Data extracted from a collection
◆ ◆ ◆
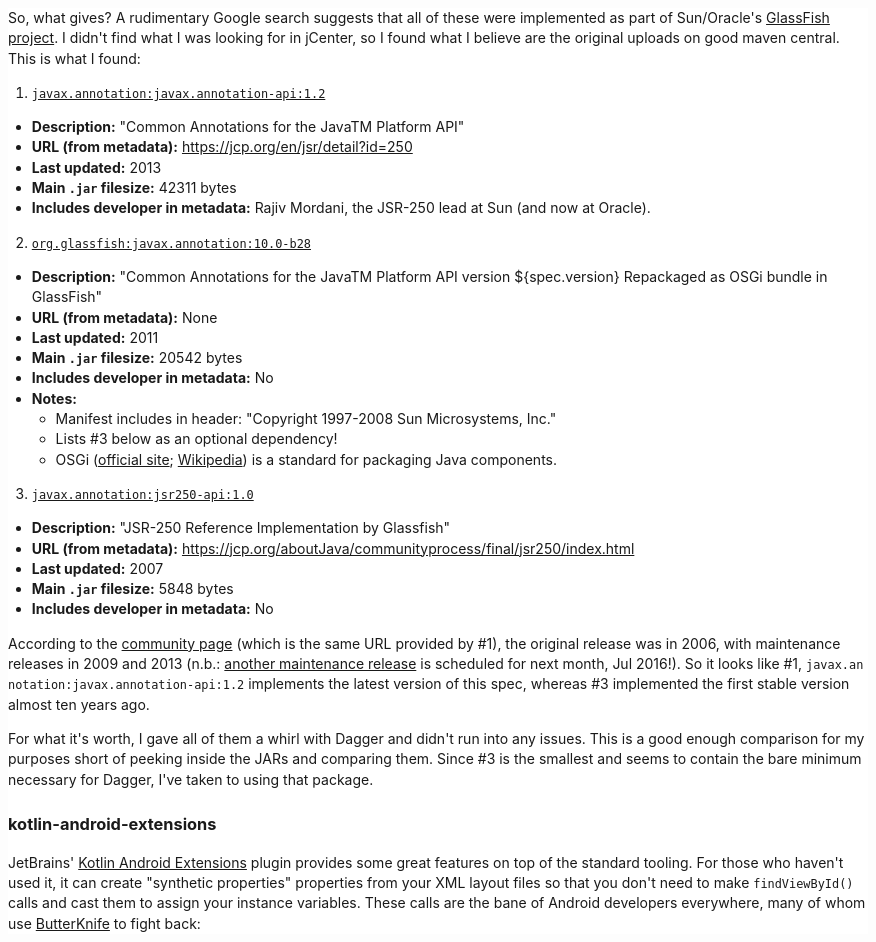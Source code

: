 So, what gives? A rudimentary Google search suggests that all of these were implemented as part of Sun/Oracle's [GlassFish project](https://en.wikipedia.org/wiki/GlassFish). I didn't find what I was looking for in jCenter, so I found what I believe are the original uploads on good maven central. This is what I found:

1. [`javax.annotation:javax.annotation-api:1.2`](http://search.maven.org/#artifactdetails%7Cjavax.annotation%7Cjavax.annotation-api%7C1.2%7Cjar)
  * **Description:** "Common Annotations for the JavaTM Platform API"
  * **URL (from metadata):** https://jcp.org/en/jsr/detail?id=250
  * **Last updated:** 2013
  * **Main `.jar` filesize:** 42311 bytes
  * **Includes developer in metadata:** Rajiv Mordani, the JSR-250 lead at Sun (and now at Oracle).
2. [`org.glassfish:javax.annotation:10.0-b28`](http://search.maven.org/#artifactdetails%7Corg.glassfish%7Cjavax.annotation%7C10.0-b28%7Cjar)
  * **Description:** "Common Annotations for the JavaTM Platform API version ${spec.version} Repackaged as OSGi bundle in GlassFish"
  * **URL (from metadata):** None
  * **Last updated:** 2011
  * **Main `.jar` filesize:** 20542 bytes
  * **Includes developer in metadata:** No
  * **Notes:**
     - Manifest includes in header: "Copyright 1997-2008 Sun Microsystems, Inc."
     - Lists #3 below as an optional dependency!
     - OSGi ([official site](https://www.osgi.org/developer/architecture/); [Wikipedia](https://en.wikipedia.org/wiki/OSGi)) is a standard for packaging Java components.
3. [`javax.annotation:jsr250-api:1.0`](http://search.maven.org/#artifactdetails%7Cjavax.annotation%7Cjsr250-api%7C1.0%7Cjar)
  * **Description:** "JSR-250 Reference Implementation by Glassfish"
  * **URL (from metadata):** https://jcp.org/aboutJava/communityprocess/final/jsr250/index.html
  * **Last updated:** 2007
  * **Main `.jar` filesize:** 5848 bytes
  * **Includes developer in metadata:** No

According to the [community page](https://jcp.org/en/jsr/detail?id=250) (which is the same URL provided by #1), the original release was in 2006, with maintenance releases in 2009 and 2013 (n.b.: [another maintenance release](https://jcp.org/aboutJava/communityprocess/maintenance/jsr250/JSR-250-MR3-changes.html) is scheduled for next month, Jul 2016!). So it looks like #1, `javax.annotation:javax.annotation-api:1.2` implements the latest version of this spec, whereas #3 implemented the first stable version almost ten years ago.

For what it's worth, I gave all of them a whirl with Dagger and didn't run into any issues. This is a good enough comparison for my purposes short of peeking inside the JARs and comparing them. Since #3 is the smallest and seems to contain the bare minimum necessary for Dagger, I've taken to using that package.

### kotlin-android-extensions

JetBrains' [Kotlin Android Extensions](https://kotlinlang.org/docs/tutorials/android-plugin.html) plugin provides some great features on top of the standard tooling. For those who haven't used it, it can create "synthetic properties" properties from your XML layout files so that you don't need to make `findViewById()` calls and cast them to assign your instance variables. These calls are the bane of Android developers everywhere, many of whom use [ButterKnife](http://jakewharton.github.io/butterknife/) to fight back:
◆ ◆ ◆
ASSIGNMENT: The answer is the lines above between the line holding "(from metadata):** None" and the line holding "- Manifest includes", inclusive, each written out exactly, and no others.

EXPECTED OUTPUT:
  * **URL (from metadata):** None
  * **Last updated:** 2011
  * **Main `.jar` filesize:** 20542 bytes
  * **Includes developer in metadata:** No
  * **Notes:**
     - Manifest includes in header: "Copyright 1997-2008 Sun Microsystems, Inc."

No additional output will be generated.